Mr. Pat Martin (Winnipeg Centre, NDP)

Mr. Speaker, thank you for this opportunity to respond to the Speech from the Throne. This is my first speech in the House of Commons. I am honoured to be here to share my views and to speak on behalf of the people of Winnipeg Centre.

Winnipeg Centre has a great history and tradition of sending social democrats to Ottawa. The seat I am taking in the House of Commons has been held by two of the greatest champions for social justice in our nation's history.

Seventy-six years ago the voters of Winnipeg Centre ignored the fact that the Canadian government wanted to send J.S. Woodsworth to prison for his role in the Winnipeg general strike. Instead they sent him to Parliament. Here he became the leader of what he called the labour group, and the voters of Winnipeg Centre kept re-electing him year after year and that labour group kept getting bigger.

On his death after 20 years in Parliament he was replaced by Stanley Knowles who held this seat until he suffered his stroke in 1981. Cyril Keeper then held this seat until 1988. This past June was cause for national mourning when Stanley Knowles passed away.

J.S. Woodsworth and Stanley Knowles won the admiration of all Canadians for their honesty, their dignity and for their courage. I am pleased that the leaders of all political parties paid tribute to brother Knowles in the House of Commons this past Thursday. Both the prime minister and the leader of the opposition were full of praise. However, there is a danger to this sort of praise.

It is the sort of praise that is used when one wants to bury the cause for which these men fought. We must not only remember these men for their admirable personal qualities, we must remember the ideals that sustained them. I ask the House to listen to these words from J.S. Woodsworth's first speech to the House 75 years ago. He said:

I claim that we have come to a period in the history of our country when we decide once and for all which shall prevail, profits or human welfare. I feel confident that there is a group of men here, new Members of the House, if you will, who have clearly made up their minds that insofar as they decide it, human welfare is to be given the precedence.

There are new members here today, 76 years later, the men and women who make up the NDP caucus who still see this as the key question facing us. It is a question of justice, a question of social justice and it means far more than just the social safety net.

For the past two decades Canadian governments have been tearing apart the social programs that men like Woodsworth, Knowles and Cyril Keeper fought to put in place. Our caucus is going to be fighting to protect what is left of that tattered social safety net.

These words were taken from Stanley Knowles first speech to this Chamber. He said:

Social justice involves a system in which those who toil, being part of the community, own the productive machinery of the nation and therefore receive every day and every month their full and just share of the wealth that they produce.

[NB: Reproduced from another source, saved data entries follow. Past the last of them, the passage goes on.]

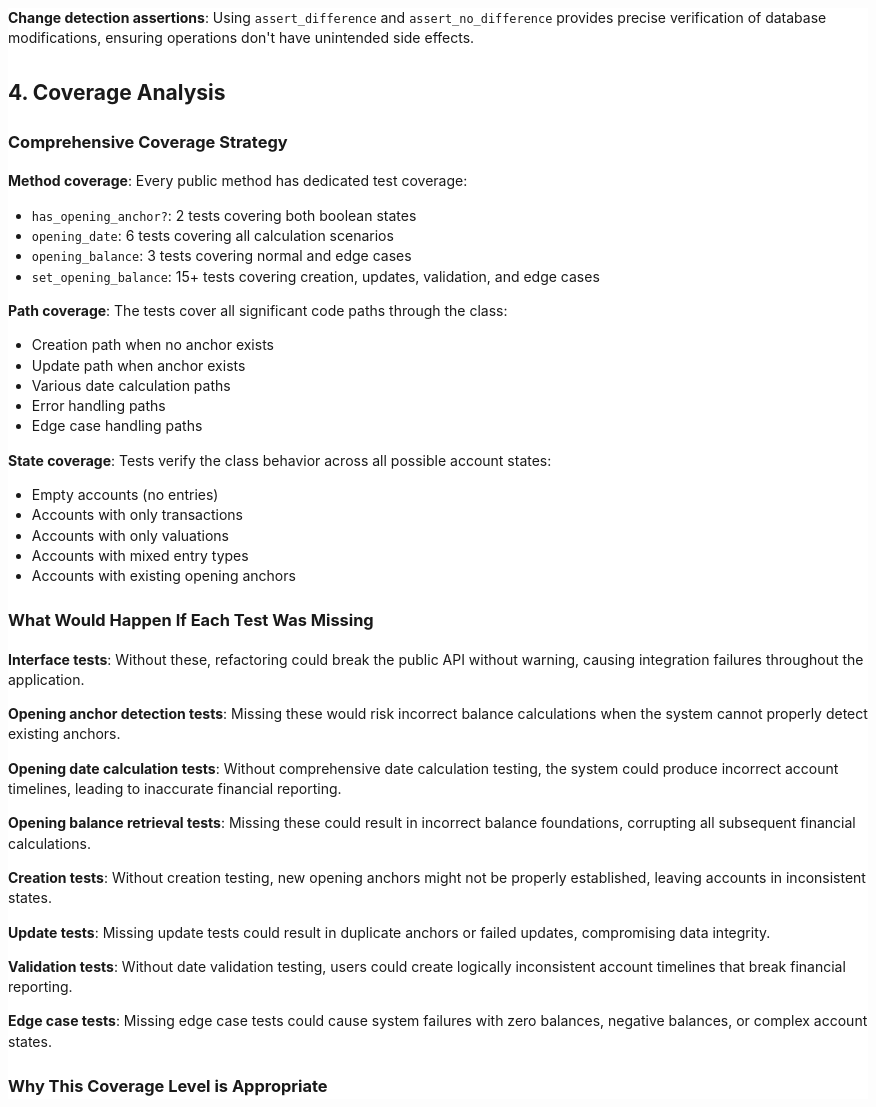 **Change detection assertions**: Using `assert_difference` and `assert_no_difference` provides precise verification of database modifications, ensuring operations don't have unintended side effects.

## 4. Coverage Analysis

### Comprehensive Coverage Strategy

**Method coverage**: Every public method has dedicated test coverage:
- `has_opening_anchor?`: 2 tests covering both boolean states
- `opening_date`: 6 tests covering all calculation scenarios
- `opening_balance`: 3 tests covering normal and edge cases
- `set_opening_balance`: 15+ tests covering creation, updates, validation, and edge cases

**Path coverage**: The tests cover all significant code paths through the class:
- Creation path when no anchor exists
- Update path when anchor exists
- Various date calculation paths
- Error handling paths
- Edge case handling paths

**State coverage**: Tests verify the class behavior across all possible account states:
- Empty accounts (no entries)
- Accounts with only transactions
- Accounts with only valuations
- Accounts with mixed entry types
- Accounts with existing opening anchors

### What Would Happen If Each Test Was Missing

**Interface tests**: Without these, refactoring could break the public API without warning, causing integration failures throughout the application.

**Opening anchor detection tests**: Missing these would risk incorrect balance calculations when the system cannot properly detect existing anchors.

**Opening date calculation tests**: Without comprehensive date calculation testing, the system could produce incorrect account timelines, leading to inaccurate financial reporting.

**Opening balance retrieval tests**: Missing these could result in incorrect balance foundations, corrupting all subsequent financial calculations.

**Creation tests**: Without creation testing, new opening anchors might not be properly established, leaving accounts in inconsistent states.

**Update tests**: Missing update tests could result in duplicate anchors or failed updates, compromising data integrity.

**Validation tests**: Without date validation testing, users could create logically inconsistent account timelines that break financial reporting.

**Edge case tests**: Missing edge case tests could cause system failures with zero balances, negative balances, or complex account states.

### Why This Coverage Level is Appropriate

I regret that last week's Speech from the Throne does not move us any closer to that noble vision.

Like J.S. Woodsworth and Stanley Knowles, I believe that the day will come when nations will be judged not by their military and economic strength, nor by the splendour of their capital cities and public buildings, but by the well-being of their people, by their level of health, nutrition and education, by their opportunities to earn a fair reward for their labour and by the protection that is afforded to the growing minds and bodies of their children. That must and will be the yardstick by which we measure progress and by which we are judged. Society does not move forward unless we all move forward together.

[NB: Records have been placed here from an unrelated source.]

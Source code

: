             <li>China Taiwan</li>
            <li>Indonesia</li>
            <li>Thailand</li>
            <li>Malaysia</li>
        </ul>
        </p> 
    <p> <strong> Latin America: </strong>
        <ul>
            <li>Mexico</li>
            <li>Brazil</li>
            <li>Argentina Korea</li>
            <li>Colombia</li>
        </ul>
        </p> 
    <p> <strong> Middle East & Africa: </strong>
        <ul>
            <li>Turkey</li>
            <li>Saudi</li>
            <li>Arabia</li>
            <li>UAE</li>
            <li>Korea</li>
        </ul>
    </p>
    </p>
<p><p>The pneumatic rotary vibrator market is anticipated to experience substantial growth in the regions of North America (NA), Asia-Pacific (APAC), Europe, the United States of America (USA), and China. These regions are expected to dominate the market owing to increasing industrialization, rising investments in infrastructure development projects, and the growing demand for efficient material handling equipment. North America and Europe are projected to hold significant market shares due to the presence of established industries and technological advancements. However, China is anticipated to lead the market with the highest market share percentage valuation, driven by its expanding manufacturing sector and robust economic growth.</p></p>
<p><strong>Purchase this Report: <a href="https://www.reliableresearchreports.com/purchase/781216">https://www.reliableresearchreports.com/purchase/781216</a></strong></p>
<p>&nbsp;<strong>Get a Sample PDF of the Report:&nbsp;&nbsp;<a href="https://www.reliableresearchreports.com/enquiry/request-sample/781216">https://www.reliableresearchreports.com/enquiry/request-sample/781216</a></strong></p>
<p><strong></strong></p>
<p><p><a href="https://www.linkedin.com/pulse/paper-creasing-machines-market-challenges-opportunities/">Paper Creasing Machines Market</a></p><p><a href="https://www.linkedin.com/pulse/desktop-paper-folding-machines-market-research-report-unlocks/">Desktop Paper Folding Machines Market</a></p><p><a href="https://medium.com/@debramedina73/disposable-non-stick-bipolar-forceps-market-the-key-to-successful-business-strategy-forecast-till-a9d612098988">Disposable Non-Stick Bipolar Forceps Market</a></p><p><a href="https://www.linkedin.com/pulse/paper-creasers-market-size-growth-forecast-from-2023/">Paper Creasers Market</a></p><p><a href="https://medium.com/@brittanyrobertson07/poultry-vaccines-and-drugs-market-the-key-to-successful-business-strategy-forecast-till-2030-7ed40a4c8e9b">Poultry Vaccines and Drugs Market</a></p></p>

The Speech from the Throne does not address the growing gap in this country between the rich and the poor, between the haves and the have nots. It does nothing to address the need for a more equitable redistribution of wealth in the country. Instead, it relies on an outdated, neo-conservative approach that the free market will provide for all if it is simply left alone. History has shown us otherwise. History has shown us that capital has no conscience.

As a socialist and as a trade unionist I reject the prevailing wisdom that we can no longer afford Canadian social programs. We have endured endless years of cutbacks that have severely affected the lives of the many poor and unemployed Canadians who live in the inner city of Winnipeg.

I do not believe that our deficit problem is a result of overspending on social programs. We spend less on social programs than most developed nations. Our debt and deficit problems are due to a deliberate economic policy of fighting inflation with high interest rates. The predictable and unfortunate consequences of this tight money economic policy have been chronic levels of long term unemployment and spiralling compounding interest on our national debt. I for one am tired of the flat earth society version of our economic problems that we keep hearing from the government and from the official opposition. Their analysis is both false and ultimately dangerous.

Manitoba just went through what has been called the flood of the century. As hard as it was, it could have been very much worse if successive governments had not spent millions of dollars on the Red River floodway diversion system. They knew that money spent on prevention was not money thrown away.

I want to present the government with another flood warning. This time it is not the Red River that is rising, it is the rising tide of desperation in our inner cities. It is the rising tide of poverty and all the consequences of crime, violence, substance abuse, the breakdown of the family.

Just as the blizzard of the century led to the flood of the century, a decade of budget cutting has led to a social crisis and what could amount to a permanent underclass in our society. Rather than investing in the future, the government has opened the floodgates to social disaster.

Common sense dictates that it is time to start investing in flood protection to stem the tide of despair that threatens to sweep away our inner cities and social justice demands it.

I take my seat today, the latest in a long line of people who have been sent to this House by the people of Winnipeg Centre to fight for social justice. As I take my place I am conscious of the honour that is mine. I wish to renew Stanley Knowles' pledge of loyalty to the cause of social justice that J.S. Woodsworth served so well.

I may never fill their shoes but likewise I promise the people of Winnipeg Centre that I will never abandon their cause.